─── DATA SECTION ───
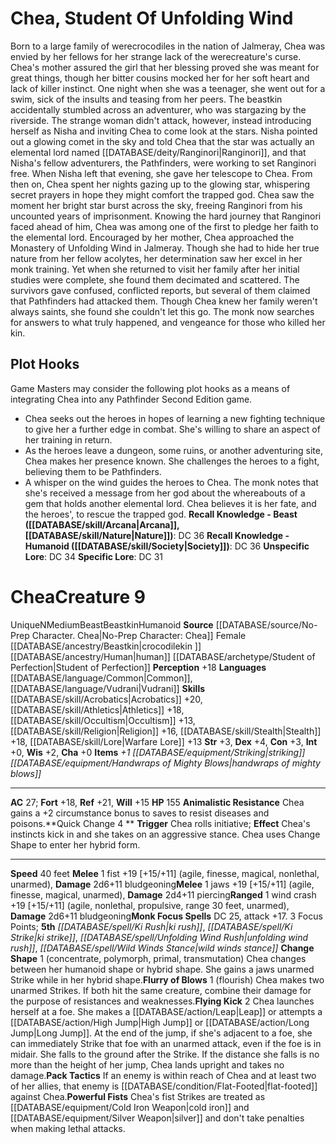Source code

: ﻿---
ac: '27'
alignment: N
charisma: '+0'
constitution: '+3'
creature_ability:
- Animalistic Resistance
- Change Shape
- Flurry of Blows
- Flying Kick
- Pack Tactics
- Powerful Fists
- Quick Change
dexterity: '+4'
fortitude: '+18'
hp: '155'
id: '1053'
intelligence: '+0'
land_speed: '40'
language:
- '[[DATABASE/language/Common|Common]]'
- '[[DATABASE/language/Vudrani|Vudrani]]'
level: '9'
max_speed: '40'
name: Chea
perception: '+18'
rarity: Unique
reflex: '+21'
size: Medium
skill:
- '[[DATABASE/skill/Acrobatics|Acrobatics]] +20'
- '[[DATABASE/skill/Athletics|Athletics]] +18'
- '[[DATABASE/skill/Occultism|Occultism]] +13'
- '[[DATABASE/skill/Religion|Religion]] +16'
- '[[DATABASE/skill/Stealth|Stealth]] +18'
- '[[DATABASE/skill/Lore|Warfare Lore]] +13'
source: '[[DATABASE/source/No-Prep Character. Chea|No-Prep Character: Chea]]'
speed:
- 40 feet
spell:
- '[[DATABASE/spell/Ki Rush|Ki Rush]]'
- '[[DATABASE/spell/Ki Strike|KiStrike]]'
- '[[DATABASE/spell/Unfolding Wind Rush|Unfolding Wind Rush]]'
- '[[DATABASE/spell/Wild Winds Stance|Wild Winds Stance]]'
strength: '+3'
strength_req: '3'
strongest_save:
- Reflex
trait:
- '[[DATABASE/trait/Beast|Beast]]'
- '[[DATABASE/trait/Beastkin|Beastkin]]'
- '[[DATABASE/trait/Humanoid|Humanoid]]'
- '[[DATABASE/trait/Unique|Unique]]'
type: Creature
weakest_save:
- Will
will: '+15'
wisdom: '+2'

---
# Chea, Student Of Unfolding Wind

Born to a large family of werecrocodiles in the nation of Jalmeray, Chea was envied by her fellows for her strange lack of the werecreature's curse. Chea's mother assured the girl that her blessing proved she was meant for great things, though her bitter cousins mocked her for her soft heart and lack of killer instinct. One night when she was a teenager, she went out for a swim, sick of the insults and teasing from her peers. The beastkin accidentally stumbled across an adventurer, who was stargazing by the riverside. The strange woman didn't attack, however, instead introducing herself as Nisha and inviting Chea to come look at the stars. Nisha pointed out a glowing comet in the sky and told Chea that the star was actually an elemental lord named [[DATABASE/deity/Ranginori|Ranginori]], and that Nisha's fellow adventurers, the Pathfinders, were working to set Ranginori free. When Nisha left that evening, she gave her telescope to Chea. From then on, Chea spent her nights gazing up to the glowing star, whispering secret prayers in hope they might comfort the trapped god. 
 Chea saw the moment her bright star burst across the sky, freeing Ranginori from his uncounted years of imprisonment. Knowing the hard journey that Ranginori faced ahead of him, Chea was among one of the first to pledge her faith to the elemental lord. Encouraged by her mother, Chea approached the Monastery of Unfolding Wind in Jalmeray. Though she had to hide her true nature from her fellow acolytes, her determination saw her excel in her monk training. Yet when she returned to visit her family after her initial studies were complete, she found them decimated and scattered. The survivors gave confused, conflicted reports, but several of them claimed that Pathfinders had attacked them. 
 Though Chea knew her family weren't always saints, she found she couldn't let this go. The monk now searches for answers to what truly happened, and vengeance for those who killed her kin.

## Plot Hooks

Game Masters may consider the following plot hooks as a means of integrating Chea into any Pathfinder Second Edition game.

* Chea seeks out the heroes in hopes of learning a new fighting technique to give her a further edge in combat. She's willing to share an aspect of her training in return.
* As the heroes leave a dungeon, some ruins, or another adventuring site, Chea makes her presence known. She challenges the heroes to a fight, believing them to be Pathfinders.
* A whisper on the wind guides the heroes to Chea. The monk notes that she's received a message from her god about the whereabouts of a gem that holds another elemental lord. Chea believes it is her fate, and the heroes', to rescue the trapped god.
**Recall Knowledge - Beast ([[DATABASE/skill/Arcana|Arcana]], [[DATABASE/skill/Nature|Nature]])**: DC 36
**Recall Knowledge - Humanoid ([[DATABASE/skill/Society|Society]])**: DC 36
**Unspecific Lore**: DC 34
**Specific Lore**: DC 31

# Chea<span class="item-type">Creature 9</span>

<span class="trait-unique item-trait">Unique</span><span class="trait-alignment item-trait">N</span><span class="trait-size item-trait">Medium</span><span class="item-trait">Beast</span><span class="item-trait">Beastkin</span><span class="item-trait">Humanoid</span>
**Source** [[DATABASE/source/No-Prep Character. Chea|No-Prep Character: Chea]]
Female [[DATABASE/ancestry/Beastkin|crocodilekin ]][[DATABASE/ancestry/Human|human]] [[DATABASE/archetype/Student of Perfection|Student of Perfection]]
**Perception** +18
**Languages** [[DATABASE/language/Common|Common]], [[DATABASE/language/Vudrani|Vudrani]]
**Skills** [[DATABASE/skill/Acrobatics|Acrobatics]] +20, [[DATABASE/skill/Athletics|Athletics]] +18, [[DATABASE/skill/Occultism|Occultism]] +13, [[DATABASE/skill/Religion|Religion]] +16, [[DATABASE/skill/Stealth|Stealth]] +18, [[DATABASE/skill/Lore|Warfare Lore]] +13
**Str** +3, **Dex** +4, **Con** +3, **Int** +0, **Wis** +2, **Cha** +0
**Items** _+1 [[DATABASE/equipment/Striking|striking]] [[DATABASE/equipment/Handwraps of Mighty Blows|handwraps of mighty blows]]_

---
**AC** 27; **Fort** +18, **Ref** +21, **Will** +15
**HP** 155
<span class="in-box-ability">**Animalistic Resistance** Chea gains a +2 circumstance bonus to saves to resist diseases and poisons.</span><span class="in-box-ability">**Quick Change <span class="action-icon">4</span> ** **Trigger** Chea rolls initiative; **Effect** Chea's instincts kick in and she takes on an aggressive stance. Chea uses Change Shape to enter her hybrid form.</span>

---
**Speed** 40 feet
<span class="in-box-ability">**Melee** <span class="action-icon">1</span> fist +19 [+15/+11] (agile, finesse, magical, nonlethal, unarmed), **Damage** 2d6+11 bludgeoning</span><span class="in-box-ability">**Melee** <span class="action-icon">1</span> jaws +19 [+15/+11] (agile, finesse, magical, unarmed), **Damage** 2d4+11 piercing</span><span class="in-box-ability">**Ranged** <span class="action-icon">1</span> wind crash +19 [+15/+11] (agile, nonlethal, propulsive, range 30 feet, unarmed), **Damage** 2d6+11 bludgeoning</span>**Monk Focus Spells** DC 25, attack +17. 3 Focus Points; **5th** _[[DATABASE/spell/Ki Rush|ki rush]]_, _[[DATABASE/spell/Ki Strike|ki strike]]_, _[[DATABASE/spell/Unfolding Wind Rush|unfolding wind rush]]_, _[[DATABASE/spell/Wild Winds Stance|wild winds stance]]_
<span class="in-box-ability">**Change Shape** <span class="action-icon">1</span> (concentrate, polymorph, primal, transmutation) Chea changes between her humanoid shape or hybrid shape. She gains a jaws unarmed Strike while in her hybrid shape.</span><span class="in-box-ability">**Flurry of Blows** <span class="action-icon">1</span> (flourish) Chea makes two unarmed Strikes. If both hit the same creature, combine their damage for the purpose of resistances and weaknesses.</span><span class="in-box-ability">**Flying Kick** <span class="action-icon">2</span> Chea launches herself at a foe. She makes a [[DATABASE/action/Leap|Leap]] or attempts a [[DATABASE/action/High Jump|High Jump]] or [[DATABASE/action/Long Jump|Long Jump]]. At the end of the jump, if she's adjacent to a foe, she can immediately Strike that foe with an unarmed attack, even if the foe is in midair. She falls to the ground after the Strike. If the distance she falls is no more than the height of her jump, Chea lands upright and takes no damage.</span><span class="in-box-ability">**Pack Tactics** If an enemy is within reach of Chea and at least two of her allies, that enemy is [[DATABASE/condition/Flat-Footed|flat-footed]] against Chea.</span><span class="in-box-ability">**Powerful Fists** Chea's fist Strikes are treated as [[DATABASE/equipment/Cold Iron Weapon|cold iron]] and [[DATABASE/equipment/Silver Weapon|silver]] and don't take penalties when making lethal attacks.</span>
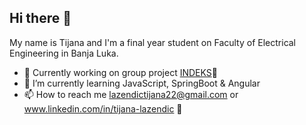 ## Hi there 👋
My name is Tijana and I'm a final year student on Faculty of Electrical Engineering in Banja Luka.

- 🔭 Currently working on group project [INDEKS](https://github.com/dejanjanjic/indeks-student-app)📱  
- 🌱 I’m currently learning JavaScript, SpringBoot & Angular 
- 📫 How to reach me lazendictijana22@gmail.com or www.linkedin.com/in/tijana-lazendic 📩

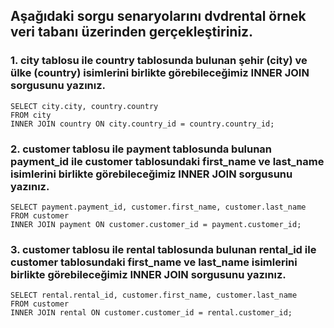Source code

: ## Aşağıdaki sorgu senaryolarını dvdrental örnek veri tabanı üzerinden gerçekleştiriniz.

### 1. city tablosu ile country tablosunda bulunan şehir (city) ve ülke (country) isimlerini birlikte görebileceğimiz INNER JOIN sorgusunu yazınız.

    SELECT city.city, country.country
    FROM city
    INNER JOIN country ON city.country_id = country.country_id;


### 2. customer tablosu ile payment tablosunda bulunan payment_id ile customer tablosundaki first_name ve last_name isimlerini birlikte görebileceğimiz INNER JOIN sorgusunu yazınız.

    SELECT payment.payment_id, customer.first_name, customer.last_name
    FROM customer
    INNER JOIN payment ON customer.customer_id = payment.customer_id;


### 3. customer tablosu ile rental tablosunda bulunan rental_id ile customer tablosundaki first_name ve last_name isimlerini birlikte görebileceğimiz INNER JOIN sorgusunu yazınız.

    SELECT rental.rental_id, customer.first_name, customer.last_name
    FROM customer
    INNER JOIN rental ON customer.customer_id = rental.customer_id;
───
_EXERCISE BRIEF:_ Set down, unchanged, only those lines above that fall between the line with "strength_req: '3'" and the line with "## Plot Hooks", the two end lines included.

_OUTPUT BELOW:_
strength_req: '3'
strongest_save:
- Reflex
trait:
- '[[DATABASE/trait/Beast|Beast]]'
- '[[DATABASE/trait/Beastkin|Beastkin]]'
- '[[DATABASE/trait/Humanoid|Humanoid]]'
- '[[DATABASE/trait/Unique|Unique]]'
type: Creature
weakest_save:
- Will
will: '+15'
wisdom: '+2'

---
# Chea, Student Of Unfolding Wind

Born to a large family of werecrocodiles in the nation of Jalmeray, Chea was envied by her fellows for her strange lack of the werecreature's curse. Chea's mother assured the girl that her blessing proved she was meant for great things, though her bitter cousins mocked her for her soft heart and lack of killer instinct. One night when she was a teenager, she went out for a swim, sick of the insults and teasing from her peers. The beastkin accidentally stumbled across an adventurer, who was stargazing by the riverside. The strange woman didn't attack, however, instead introducing herself as Nisha and inviting Chea to come look at the stars. Nisha pointed out a glowing comet in the sky and told Chea that the star was actually an elemental lord named [[DATABASE/deity/Ranginori|Ranginori]], and that Nisha's fellow adventurers, the Pathfinders, were working to set Ranginori free. When Nisha left that evening, she gave her telescope to Chea. From then on, Chea spent her nights gazing up to the glowing star, whispering secret prayers in hope they might comfort the trapped god. 
 Chea saw the moment her bright star burst across the sky, freeing Ranginori from his uncounted years of imprisonment. Knowing the hard journey that Ranginori faced ahead of him, Chea was among one of the first to pledge her faith to the elemental lord. Encouraged by her mother, Chea approached the Monastery of Unfolding Wind in Jalmeray. Though she had to hide her true nature from her fellow acolytes, her determination saw her excel in her monk training. Yet when she returned to visit her family after her initial studies were complete, she found them decimated and scattered. The survivors gave confused, conflicted reports, but several of them claimed that Pathfinders had attacked them. 
 Though Chea knew her family weren't always saints, she found she couldn't let this go. The monk now searches for answers to what truly happened, and vengeance for those who killed her kin.

## Plot Hooks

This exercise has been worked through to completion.